SafetyBench: Evaluating the Safety of Large Language Models
A structured LLM safety evaluation framework offers APS practitioners a reference taxonomy for assessing AI content risks in procurement or deployment.
Key points
- SafetyBench is a bilingual benchmark evaluating LLM safety across 7 risk categories using 11,435 multiple-choice questions.
- The MIT AI Risk Repository spotlights this as one of 28 AI risk frameworks - useful for agencies mapping evaluation tools.
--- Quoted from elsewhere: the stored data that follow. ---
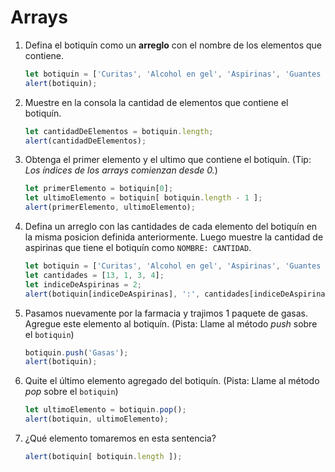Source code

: # Arrays

1. Defina el botiquín como un **arreglo** con el nombre de los elementos que contiene.

   ```javascript
   let botiquin = ['Curitas', 'Alcohol en gel', 'Aspirinas', 'Guantes de latex'];
   alert(botiquin);
   ```

2. Muestre en la consola la cantidad de elementos que contiene el botiquín.

   ```javascript
   let cantidadDeElementos = botiquin.length;
   alert(cantidadDeElementos);
   ```

3. Obtenga el primer elemento y el ultimo que contiene el botiquín. \(Tip: _Los índices de los arrays comienzan desde 0._\)

   ```javascript
   let primerElemento = botiquin[0];
   let ultimoElemento = botiquin[ botiquin.length - 1 ];
   alert(primerElemento, ultimoElemento);
   ```

4. Defina un arreglo con las cantidades de cada elemento del botiquín en la misma posicion definida anteriormente. Luego muestre la cantidad de aspirinas que tiene el botiquín como `NOMBRE: CANTIDAD`.

   ```javascript
   let botiquin = ['Curitas', 'Alcohol en gel', 'Aspirinas', 'Guantes de latex'];
   let cantidades = [13, 1, 3, 4];
   let indiceDeAspirinas = 2;
   alert(botiquin[indiceDeAspirinas], ':', cantidades[indiceDeAspirinas]);
   ```

5. Pasamos nuevamente por la farmacia y trajimos 1 paquete de gasas. Agregue este elemento al botiquín. \(Pista: Llame al método _push_ sobre el `botiquin`\)

   ```javascript
   botiquin.push('Gasas');
   alert(botiquin);
   ```

6. Quite el último elemento agregado del botiquín. \(Pista: Llame al método _pop_ sobre el `botiquin`\)

   ```javascript
   let ultimoElemento = botiquin.pop();
   alert(botiquin, ultimoElemento);
   ```

7. ¿Qué elemento tomaremos en esta sentencia?

   ```javascript
   alert(botiquin[ botiquin.length ]);
   ```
- The 2023 paper is research-vintage; the MIT blog post adds no new findings beyond summarising the original work.
Summary
SafetyBench, developed by Zhang et al. (2023), is a bilingual (English and Chinese) benchmark for assessing the safety of large language models across seven categories: offensiveness, unfairness and bias, physical health, mental health, illegal activities, ethics and morality, and privacy. It uses 11,435 multiple-choice questions to evaluate more than 25 LLMs in zero-shot and few-shot settings. The MIT AI Risk Repository blog post spotlights it as the 28th framework in its curated collection, with no new analysis added beyond the original paper.
Implications for Australian agencies
- Consider Agencies developing AI evaluation criteria or procurement specifications could consider SafetyBench's seven safety categories as a reference taxonomy for content-risk assessment.
- Monitor AI governance teams may want to monitor the MIT AI Risk Repository's broader framework series as a consolidated reference for emerging AI risk categorisation approaches.
Implications are AI-generated. Starting points, not advice.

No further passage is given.